Wednesday, August 23, 2017

Rhetorical Analysis #2


Technically, I suppose it is rhetorical analysis #3, but I'm not counting the prompt as part of your development as a rhetorical analyst. At this point, you are participating in another practice, and you should be able to understand the gist of what you will be working on the rest of the semester.

 And, before I delineate our completed work today, I want to send kudos to seventh hour for their enthusiastic attitude, well-written purposes today, and their clever strategy identification (Taylor & Faith - wow on that umbrella!). We are catching up after missing a day of class last week!

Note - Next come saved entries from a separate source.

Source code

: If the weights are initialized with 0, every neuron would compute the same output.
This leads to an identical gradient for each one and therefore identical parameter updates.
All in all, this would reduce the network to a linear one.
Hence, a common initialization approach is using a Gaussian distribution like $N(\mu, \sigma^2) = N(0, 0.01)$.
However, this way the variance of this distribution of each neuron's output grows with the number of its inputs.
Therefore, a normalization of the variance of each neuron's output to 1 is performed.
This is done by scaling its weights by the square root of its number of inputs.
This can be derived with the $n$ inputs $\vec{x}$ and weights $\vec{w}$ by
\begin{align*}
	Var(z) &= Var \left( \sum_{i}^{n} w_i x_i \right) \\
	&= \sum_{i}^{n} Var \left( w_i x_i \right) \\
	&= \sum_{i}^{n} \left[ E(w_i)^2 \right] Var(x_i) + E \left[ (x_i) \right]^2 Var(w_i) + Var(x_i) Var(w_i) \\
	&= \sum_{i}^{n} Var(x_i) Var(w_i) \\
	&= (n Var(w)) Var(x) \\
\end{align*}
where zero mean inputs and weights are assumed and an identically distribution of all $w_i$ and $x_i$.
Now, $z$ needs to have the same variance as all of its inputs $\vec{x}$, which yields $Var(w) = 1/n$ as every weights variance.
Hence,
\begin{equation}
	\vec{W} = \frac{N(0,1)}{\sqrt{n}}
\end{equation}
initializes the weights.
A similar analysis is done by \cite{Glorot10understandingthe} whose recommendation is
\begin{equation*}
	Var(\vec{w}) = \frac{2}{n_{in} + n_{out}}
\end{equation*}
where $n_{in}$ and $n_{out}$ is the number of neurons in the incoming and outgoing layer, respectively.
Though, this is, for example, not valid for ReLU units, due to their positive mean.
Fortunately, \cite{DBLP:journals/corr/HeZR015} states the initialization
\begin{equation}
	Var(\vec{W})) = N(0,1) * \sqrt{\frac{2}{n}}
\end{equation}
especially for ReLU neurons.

1 & 3: We continued with vocab experts (first hour stands at 8; third hour stands at 12). You worked in a collaboration to identify the purpose of "Story of an Hour," looking at why the author is writing the text. Purpose requires a specific infinitive (to expose, to exemplify, to illustrate, and many more that you identified) and the "about what" or topic at hand (some stunning diction across the hours). Next, your group selected strategies to reflect the purpose, and you were assigned to write one paragraph analyzing one of the strategies. The rest of the hour was card games, working on your toolbox, and working on your portfolio. Make sure to bring your portfolio back to class on Friday, where it ill remain awaiting all of your writings.

7: Wow - what a class period! First, you received feedback on your "Theme" strategy paragraphs and how to improve for the next one (to be introduced very shortly.) We then - finally - started vocabulary and reviewed a few rhetorical strategies as well. To mix it up, we then read "Story of an Hour," and you created purposes and highlighted strategies in the text. for homework, you will be writing your strategy paragraph for the text. In addition, make sure to bring back your decorated portfolio for Friday's class. If you had to step out early due to golf, stop on by tomorrow for a portfolio.

All AP Lang Classes -

P.S. If you are struggling with identifying purpose, I recommend trying this out whenever you read an article (news, sports, pop culture). Read your selected text, and then determine what the author's purpose is in writing. Even if it is an article about the latest Justin Bieber news, you can determine if the author is using derogatory language to criticize his youthful indiscretions or utilizing fawning language to express affection for his activities. (I'm not sure why I chose Justin Bieber for this example, and I'm not sure why I know enough to create purposes for articles about Justin Bieber. Yes, I read everything.)